Sec. 9f. (1) The governing body of an eligible local assessing district may adopt a resolution to exempt from the collection of taxes under this act all new personal property owned or leased by an eligible business located in 1 or more eligible districts designated in the resolution. The clerk of the eligible local assessing district shall notify in writing the assessor of the local tax collecting unit in which the eligible district is located and the legislative body of each taxing unit that levies ad valorem property taxes in the eligible local assessing district in which the eligible district is located. Before acting on the resolution, the governing body of the eligible local assessing district shall afford the assessor and a representative of the affected taxing units an opportunity for a hearing.
(2) The exemption under this section is effective on the December 31 immediately succeeding the adoption of the resolution by the governing body of the eligible local assessing district and shall continue in effect for a period specified in the resolution. A copy of the resolution shall be filed with the state tax commission. A resolution is not effective unless approved by the state tax commission as provided in subsection (3).
(3) Not more than 60 days after receipt of a copy of the resolution adopted under subsection (1), the state tax commission shall approve or disapprove the resolution.
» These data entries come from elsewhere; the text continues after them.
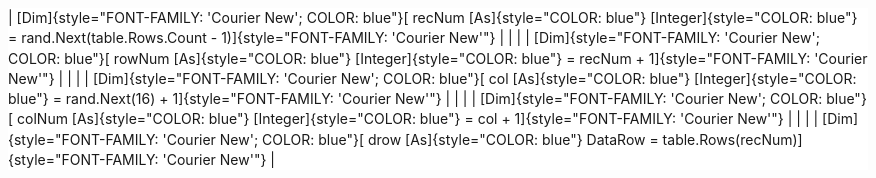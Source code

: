| [Dim]{style="FONT-FAMILY: 'Courier New'; COLOR: blue"}[ recNum [As]{style="COLOR: blue"} [Integer]{style="COLOR: blue"} = rand.Next(table.Rows.Count - 1)]{style="FONT-FAMILY: 'Courier New'"}                                                                                                                                                                                                                                                                                                                                                                                                                                          |
|                                                                                                                                                                                                                                                                                                                                                                                                                                                                                                                                                                                                                                         |
| [Dim]{style="FONT-FAMILY: 'Courier New'; COLOR: blue"}[ rowNum [As]{style="COLOR: blue"} [Integer]{style="COLOR: blue"} = recNum + 1]{style="FONT-FAMILY: 'Courier New'"}                                                                                                                                                                                                                                                                                                                                                                                                                                                               |
|                                                                                                                                                                                                                                                                                                                                                                                                                                                                                                                                                                                                                                         |
| [Dim]{style="FONT-FAMILY: 'Courier New'; COLOR: blue"}[ col [As]{style="COLOR: blue"} [Integer]{style="COLOR: blue"} = rand.Next(16) + 1]{style="FONT-FAMILY: 'Courier New'"}                                                                                                                                                                                                                                                                                                                                                                                                                                                           |
|                                                                                                                                                                                                                                                                                                                                                                                                                                                                                                                                                                                                                                         |
| [Dim]{style="FONT-FAMILY: 'Courier New'; COLOR: blue"}[ colNum [As]{style="COLOR: blue"} [Integer]{style="COLOR: blue"} = col + 1]{style="FONT-FAMILY: 'Courier New'"}                                                                                                                                                                                                                                                                                                                                                                                                                                                                  |
|                                                                                                                                                                                                                                                                                                                                                                                                                                                                                                                                                                                                                                         |
| [Dim]{style="FONT-FAMILY: 'Courier New'; COLOR: blue"}[ drow [As]{style="COLOR: blue"} DataRow = table.Rows(recNum)]{style="FONT-FAMILY: 'Courier New'"}                                                                                                                                                                                                                                                                                                                                                                                                                                                                                |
The state treasurer, with the written concurrence of the president of the Michigan strategic fund, shall advise the state tax commission as to whether exempting new personal property of the eligible business is necessary to reduce unemployment, promote economic growth, and increase capital investment in this state.
(4) Notwithstanding the amendatory act that added section 2(1)(c), all of the following shall apply to an exemption under this section that was approved by the state tax commission on or before April 30, 1999, regardless of the effective date of the exemption:
(a) The exemption shall be continued for the term authorized by the resolution adopted by the governing body of the eligible local assessing district and approved by the state tax commission with respect to buildings and improvements constructed on leased real property during the term of the exemption if the value of the real property is not assessed to the owner of the buildings and improvements.
(b) The exemption shall not be impaired or restricted with respect to buildings and improvements constructed on leased real property during the term of the exemption if the value of the real property is not assessed to the owner of the buildings and improvements.
(5) As used in this section:
(a) "Eligible business" means, effective August 7, 1998, a business engaged primarily in manufacturing, mining, research and development, wholesale trade, or office operations. Eligible business does not include a casino, retail establishment, professional sports stadium, or that portion of an eligible business used exclusively for retail sales. As used in this subdivision, "casino" means a casino regulated by this state pursuant to the Michigan gaming control and revenue act, the Initiated Law of 1996, MCL 432.201 to 432.226, and all property associated or affiliated with the operation of a casino, including, but not limited to, a parking lot, hotel, motel, or retail store.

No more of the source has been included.